According to the Connecticut Judicial Branch, the court may issue restraining orders, protective orders or standing criminal protective orders. Restraining orders may be requested by family or household members who allege domestic violence, and they can be issued whether you have been arrested for family violence or not. At the court’s discretion, such orders may remain in effect for up to one year and may specify that you cannot harass, threaten, assault, restrain or otherwise attack the protected party. Additionally, the order may specify that you cannot go into the protected party’s home or a residence that you share.
If you have been charged with family violence, the court may see fit to issue a protective order.
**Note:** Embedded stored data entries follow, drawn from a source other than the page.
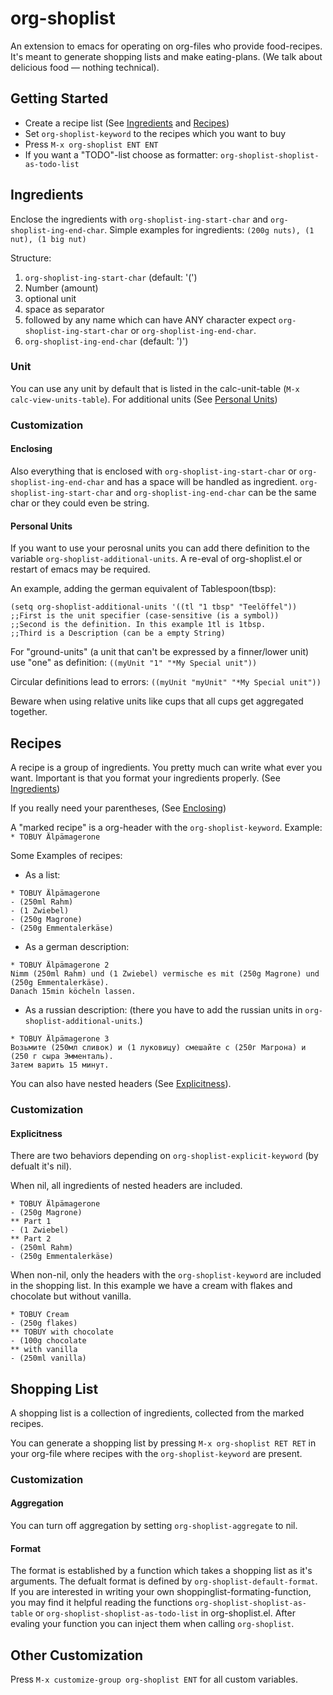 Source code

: # org-shoplist
An extension to emacs for operating on org-files who provide
food-recipes. It's meant to generate shopping lists and make
eating-plans. (We talk about delicious food — nothing technical).
## Getting Started ##
- Create a recipe list (See [Ingredients](#Ingredients) and [Recipes](#Recipes))
- Set `org-shoplist-keyword` to the recipes which you want to buy
- Press `M-x org-shoplist ENT ENT`
- If you want a "TODO"-list choose as formatter:
  `org-shoplist-shoplist-as-todo-list`
## Ingredients ##
Enclose the ingredients with `org-shoplist-ing-start-char` and
`org-shoplist-ing-end-char`. Simple examples for ingredients: 
`(200g nuts), (1 nut), (1 big nut)`

Structure:
1. `org-shoplist-ing-start-char` (default: '(')
2. Number (amount)
2. optional unit
3. space as separator
4. followed by any name which can have ANY character expect `org-shoplist-ing-start-char` or `org-shoplist-ing-end-char`.
5. `org-shoplist-ing-end-char` (default: ')')
### Unit ###
You can use any unit by default that is listed in the calc-unit-table
(`M-x calc-view-units-table`). For additional units (See [Personal Units](#Personal-Units))
### Customization ###
#### Enclosing ####
Also everything that is enclosed with `org-shoplist-ing-start-char` or
`org-shoplist-ing-end-char` and has a space will be handled as
ingredient. `org-shoplist-ing-start-char` and
`org-shoplist-ing-end-char` can be the same char or they could even be
string.
#### Personal Units ####
If you want to use your perosnal units you can add
there definition to the variable `org-shoplist-additional-units`. A
re-eval of org-shoplist.el or restart of emacs may be required.

An example, adding the german equivalent of Tablespoon(tbsp):

```
(setq org-shoplist-additional-units '((tl "1 tbsp" "Teelöffel"))
;;First is the unit specifier (case-sensitive (is a symbol))
;;Second is the definition. In this example 1tl is 1tbsp.
;;Third is a Description (can be a empty String)
```

For "ground-units" (a unit that can't be expressed by a finner/lower
unit) use "one" as definition: `((myUnit "1" "*My Special unit"))`

Circular definitions lead to errors: `((myUnit "myUnit" "*My Special unit"))`

Beware when using relative units like cups that all cups get aggregated together.


## Recipes ##
A recipe is a group of ingredients. You pretty much can write what
ever you want. Important is that you format your ingredients
properly. (See [Ingredients](#Ingredients))

If you really need your parentheses, (See [Enclosing](#Enclosing))

A "marked recipe" is a org-header with the `org-shoplist-keyword`. 
Example: `* TOBUY Älpämagerone`

Some Examples of recipes:
- As a list:
```
* TOBUY Älpämagerone
- (250ml Rahm)
- (1 Zwiebel)
- (250g Magrone)
- (250g Emmentalerkäse)
```
- As a german description:
```
* TOBUY Älpämagerone 2
Nimm (250ml Rahm) und (1 Zwiebel) vermische es mit (250g Magrone) und (250g Emmentalerkäse).
Danach 15min köcheln lassen.
```
- As a russian description: (there you have to add the russian units
in `org-shoplist-additional-units`.)
```
* TOBUY Älpämagerone 3
Возьмите (250мл сливок) и (1 луковицу) смешайте с (250г Магрона) и (250 г сыра Эмменталь).
Затем варить 15 минут.
```
You can also have nested headers (See [Explicitness](#Explicitness)).

### Customization ###
#### Explicitness ####
There are two behaviors depending on `org-shoplist-explicit-keyword`
(by defualt it's nil). 

When nil, all ingredients of nested headers are included. 

```
* TOBUY Älpämagerone
- (250g Magrone)
** Part 1
- (1 Zwiebel)
** Part 2
- (250ml Rahm)
- (250g Emmentalerkäse) 
``` 

When non-nil, only the headers with the `org-shoplist-keyword` are
included in the shopping list. In this example we have a cream with
flakes and chocolate but without vanilla.

```
* TOBUY Cream
- (250g flakes)
** TOBUY with chocolate
- (100g chocolate
** with vanilla
- (250ml vanilla)
```
## Shopping List ##
A shopping list is a collection of ingredients, collected from the
marked recipes.

You can generate a shopping list by pressing `M-x org-shoplist RET
RET` in your org-file where recipes with the `org-shoplist-keyword` are
present.
### Customization ###
#### Aggregation ####
You can turn off aggregation by setting `org-shoplist-aggregate` to
nil.
#### Format ####
The format is established by a function which takes a shopping list as it's
arguments. The defualt format is defined by
`org-shoplist-default-format`. If you are interested in writing your
own shoppinglist-formating-function, you may find it helpful reading the
functions `org-shoplist-shoplist-as-table` or
`org-shoplist-shoplist-as-todo-list` in org-shoplist.el. After evaling
your function you can inject them when calling `org-shoplist`.
## Other Customization ##
Press `M-x customize-group org-shoplist ENT` for all custom variables.
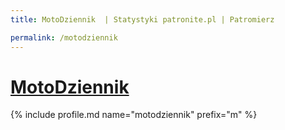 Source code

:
 ```yaml
---
title: MotoDziennik  | Statystyki patronite.pl | Patromierz

permalink: /motodziennik
---
```


# [MotoDziennik ](https://patronite.pl/motodziennik)

{% include profile.md name="motodziennik" prefix="m" %}
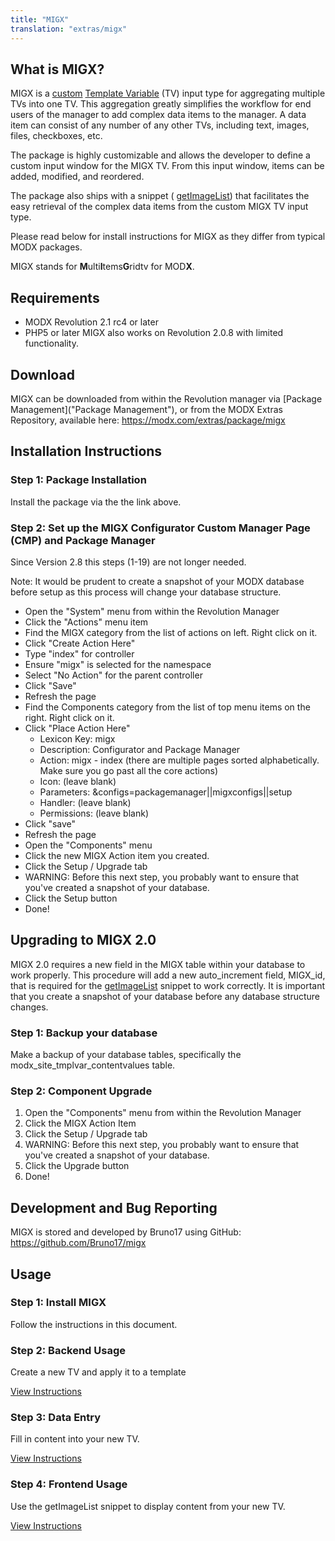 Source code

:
 ```yaml
---
title: "MIGX"
translation: "extras/migx"
---
```


## What is MIGX?

MIGX is a [custom](making-sites-with-modx/customizing-content/template-variables/adding-a-custom-tv-input-type "Adding a Custom TV Input Type") [Template Variable](making-sites-with-modx/customizing-content/template-variables "Template Variables") (TV) input type for aggregating multiple TVs into one TV. This aggregation greatly simplifies the workflow for end users of the manager to add complex data items to the manager. A data item can consist of any number of any other TVs, including text, images, files, checkboxes, etc.

The package is highly customizable and allows the developer to define a custom input window for the MIGX TV. From this input window, items can be added, modified, and reordered.

The package also ships with a snippet ( [getImageList](extras/migx/migx.frontend-usage "MIGX.Frontend-Usage")) that facilitates the easy retrieval of the complex data items from the custom MIGX TV input type.

Please read below for install instructions for MIGX as they differ from typical MODX packages.

MIGX stands for **M**ulti**I**tems**G**ridtv for MOD**X**.

## Requirements

-   MODX Revolution 2.1 rc4 or later
-   PHP5 or later MIGX also works on Revolution 2.0.8 with limited functionality.

## Download

MIGX can be downloaded from within the Revolution manager via [Package Management]("Package Management"), or from the MODX Extras Repository, available here: <https://modx.com/extras/package/migx>

## Installation Instructions

### Step 1: Package Installation

Install the package via the the link above.

### Step 2: Set up the MIGX Configurator Custom Manager Page (CMP) and Package Manager

Since Version 2.8 this steps (1-19) are not longer needed.

Note: It would be prudent to create a snapshot of your MODX database before setup as this process will change your database structure.

-   Open the "System" menu from within the Revolution Manager
-   Click the "Actions" menu item
-   Find the MIGX category from the list of actions on left. Right click on it.
-   Click "Create Action Here"
-   Type "index" for controller
-   Ensure "migx" is selected for the namespace
-   Select "No Action" for the parent controller
-   Click "Save"
-   Refresh the page
-   Find the Components category from the list of top menu items on the right. Right click on it.
-   Click "Place Action Here"
    -   Lexicon Key: migx
    -   Description: Configurator and Package Manager
    -   Action: migx - index (there are multiple pages sorted alphabetically. Make sure you go past all the core actions)
    -   Icon: (leave blank)
    -   Parameters: &configs=packagemanager||migxconfigs||setup
    -   Handler: (leave blank)
    -   Permissions: (leave blank)
-   Click "save"
-   Refresh the page
-   Open the "Components" menu
-   Click the new MIGX Action item you created.
-   Click the Setup / Upgrade tab
-   WARNING: Before this next step, you probably want to ensure that you've created a snapshot of your database.
-   Click the Setup button
-   Done!

## Upgrading to MIGX 2.0

MIGX 2.0 requires a new field in the MIGX table within your database to work properly. This procedure will add a new auto_increment field, MIGX_id, that is required for the [getImageList](extras/migx/migx.frontend-usage "MIGX.Frontend-Usage") snippet to work correctly. It is important that you create a snapshot of your database before any database structure changes.

### Step 1: Backup your database

Make a backup of your database tables, specifically the modx_site_tmplvar_contentvalues table.

### Step 2: Component Upgrade

1. Open the "Components" menu from within the Revolution Manager
2. Click the MIGX Action Item
3. Click the Setup / Upgrade tab
4. WARNING: Before this next step, you probably want to ensure that you've created a snapshot of your database.
5. Click the Upgrade button
6. Done!

## Development and Bug Reporting

MIGX is stored and developed by Bruno17 using GitHub: <https://github.com/Bruno17/migx>

## Usage

### Step 1: Install MIGX

Follow the instructions in this document.

### Step 2: Backend Usage

Create a new TV and apply it to a template

[View Instructions](extras/migx/migx.backend-usage "MIGX.Backend-Usage")

### Step 3: Data Entry

Fill in content into your new TV.

[View Instructions](extras/migx/migx.data-entry "MIGX.Data-Entry")

### Step 4: Frontend Usage

Use the getImageList snippet to display content from your new TV.

[View Instructions](extras/migx/migx.frontend-usage "MIGX.Frontend-Usage")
Such orders may have the same effects as restraining orders; however, they remain in place until your case has been disposed of or they are modified by the court.
A standing criminal protective order may be issued against you if you are convicted of family violence and the court deems it necessary. Also stipulating that you cannot harass, threaten, restrain, assault or otherwise attack the protected party, the court determines the duration of standing criminal protective orders.
This post contains information that should be considered only for general purposes and should not be taken as legal advice.